Before I start, I'd like to establish early on the intentions of Bruce Sterling's article. He does not so passionately hate the New Aesthetic movement, as the some-20-odd paragraphs of his argument would have you believe. Rather, the display at the SXAesthetic panel awed him, but also raised some concern in terms of defining the movement with (the idea of) "seeing like computers."
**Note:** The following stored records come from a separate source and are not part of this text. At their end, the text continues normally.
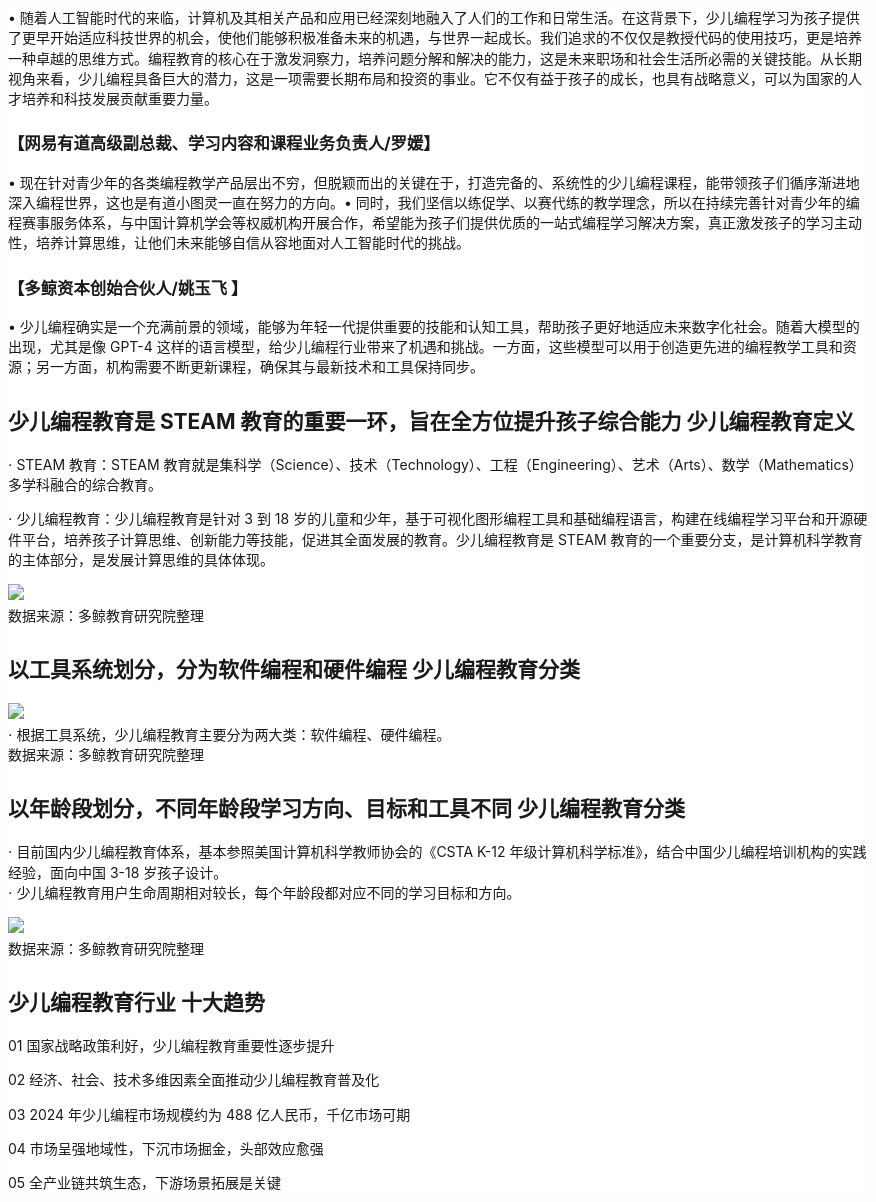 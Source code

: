 • 随着人工智能时代的来临，计算机及其相关产品和应用已经深刻地融入了人们的工作和日常生活。在这背景下，少儿编程学习为孩子提供了更早开始适应科技世界的机会，使他们能够积极准备未来的机遇，与世界一起成长。我们追求的不仅仅是教授代码的使用技巧，更是培养一种卓越的思维方式。编程教育的核心在于激发洞察力，培养问题分解和解决的能力，这是未来职场和社会生活所必需的关键技能。从长期视角来看，少儿编程具备巨大的潜力，这是一项需要长期布局和投资的事业。它不仅有益于孩子的成长，也具有战略意义，可以为国家的人才培养和科技发展贡献重要力量。

### 【网易有道高级副总裁、学习内容和课程业务负责人/罗媛】

• 现在针对青少年的各类编程教学产品层出不穷，但脱颖而出的关键在于，打造完备的、系统性的少儿编程课程，能带领孩子们循序渐进地深入编程世界，这也是有道小图灵一直在努力的方向。• 同时，我们坚信以练促学、以赛代练的教学理念，所以在持续完善针对青少年的编程赛事服务体系，与中国计算机学会等权威机构开展合作，希望能为孩子们提供优质的一站式编程学习解决方案，真正激发孩子的学习主动性，培养计算思维，让他们未来能够自信从容地面对人工智能时代的挑战。

### 【多鲸资本创始合伙人/姚玉飞 】

• 少儿编程确实是一个充满前景的领域，能够为年轻一代提供重要的技能和认知工具，帮助孩子更好地适应未来数字化社会。随着大模型的出现，尤其是像 GPT-4 这样的语言模型，给少儿编程行业带来了机遇和挑战。一方面，这些模型可以用于创造更先进的编程教学工具和资源；另一方面，机构需要不断更新课程，确保其与最新技术和工具保持同步。

## 少儿编程教育是 STEAM 教育的重要一环，旨在全方位提升孩子综合能力 少儿编程教育定义

$\cdot$ STEAM 教育：STEAM 教育就是集科学（Science）、技术（Technology）、工程（Engineering）、艺术（Arts）、数学（Mathematics）多学科融合的综合教育。

$\cdot$ 少儿编程教育：少儿编程教育是针对 3 到 18 岁的儿童和少年，基于可视化图形编程工具和基础编程语言，构建在线编程学习平台和开源硬件平台，培养孩子计算思维、创新能力等技能，促进其全面发展的教育。少儿编程教育是 STEAM 教育的一个重要分支，是计算机科学教育的主体部分，是发展计算思维的具体体现。

![](https://cdn-mineru.openxlab.org.cn/extract/c5ab109a-a161-4b6a-97ef-b906c0b2f3c1/7e66851774e686b998ed43824f98819e2d1b5a912bdac3fabe49e6f7ec7cb895.jpg)  
数据来源：多鲸教育研究院整理

## 以工具系统划分，分为软件编程和硬件编程 少儿编程教育分类

![](https://cdn-mineru.openxlab.org.cn/extract/c5ab109a-a161-4b6a-97ef-b906c0b2f3c1/feddaf36433f4b95e57d23673c54a10fd83266395f25649492109efcfc39bd10.jpg)  
$\cdot$ 根据工具系统，少儿编程教育主要分为两大类：软件编程、硬件编程。  
数据来源：多鲸教育研究院整理

## 以年龄段划分，不同年龄段学习方向、目标和工具不同 少儿编程教育分类

$\cdot$ 目前国内少儿编程教育体系，基本参照美国计算机科学教师协会的《CSTA K-12 年级计算机科学标准》，结合中国少儿编程培训机构的实践经验，面向中国 3-18 岁孩子设计。  
$\cdot$ 少儿编程教育用户生命周期相对较长，每个年龄段都对应不同的学习目标和方向。

![](https://cdn-mineru.openxlab.org.cn/extract/c5ab109a-a161-4b6a-97ef-b906c0b2f3c1/1cf6841df66012e02745e02b534e3b4e5d5bed27d68b4642cbf9893161aabcfa.jpg)  
数据来源：多鲸教育研究院整理

## 少儿编程教育行业 十大趋势

01 国家战略政策利好，少儿编程教育重要性逐步提升

02 经济、社会、技术多维因素全面推动少儿编程教育普及化

03 2024 年少儿编程市场规模约为 488 亿人民币，千亿市场可期

04 市场呈强地域性，下沉市场掘金，头部效应愈强

05 全产业链共筑生态，下游场景拓展是关键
After browsing the hyperlinked websites I determined what the New Aesthetic was for myself. I have never experienced or seen anything of this genre before. While I definitely get a sense of Sterling's loathed "robot-vision," I also see something very captivating, but unappealing and dystopian at the same time. Procedurally generated images, snippets from articles about advances in technology, computer errors, and generally a strong anti-aesthetic. Looking at New Aesthetic works communicates a lot of anxiety to me about technology and its balance with the social world. Art created by a computer seems very detached and abstract, and I think it's through this abstraction that people are trying to start a conversation about this same uneasiness technology creates in the social sphere.
Sterling's disdain for the art comes from the lack of aesthetic. I can understand this- a lot of this work isn't great to look at, or at least a good sample from the blogs don't give you much to work with. He compares it to the failed "aero-futurism" movement of the 1930s; aerial views aren't very interesting on their own, so it only makes sense that the fad came and died very quickly with little notice. "Robots" are not capable of generating aesthetically pleasing work. It is through this forced, romanticized perception that computers desire to create independently that Sterling feels the genre fails. "Robots" can not generate aura, and relying on cutesy-rhetoric of "seeing art through a robot's eyes" could doom the genre.
While starting off with a quote from renowned hipster Walter Benjamin puts a bad taste in my mouth, I can agree with Sterling to some extent. I do think he's being a little too critical of the genre for it's appeal to more light-hearted "cutesy" aesthetics. (In a way, he seems too hard to please. Work that looks like it was generated by a computer "lacks aura" and is visually boring, but art created in a way to make those computer-touches more appealing is also shallow and artificial. What do you want?) But I also think he's discrediting the power a lack of aesthetic can create. If anything, the feeling of discomfort communicates the dichotomy of machines integrating into our tangible space. This isn't just in the "cutesy-8-bit" sense he despises either. I think even work that's pure procedural cacophony carries the same spirit.
Part of me can't help but feel that Sterling is trying to not like this genre. A lot of his article discusses how he finds a lot of recurring elements in the genre to be overrated. His distaste for render ghosts, glitches, and pixel art seem pretty contrarian. The fact that he thinks a shallow fascination with glorifying these elements dominates the genre confirms this for me. Honestly, it feels like he's taking the piss out of everything. I can understand the annoyance with people perceiving the works shallow-ly, and the novelty of "seeing things through a computer's eyes," but don't let that annoyance define the genre for you. I don't sticking to these "aesthetics" are hurting the genre.
For the most part, I agree that new artists coming into the genre with the idea of romanticizing technology's role in art so is a concern. However, Sterling's tone puts me off the article itself.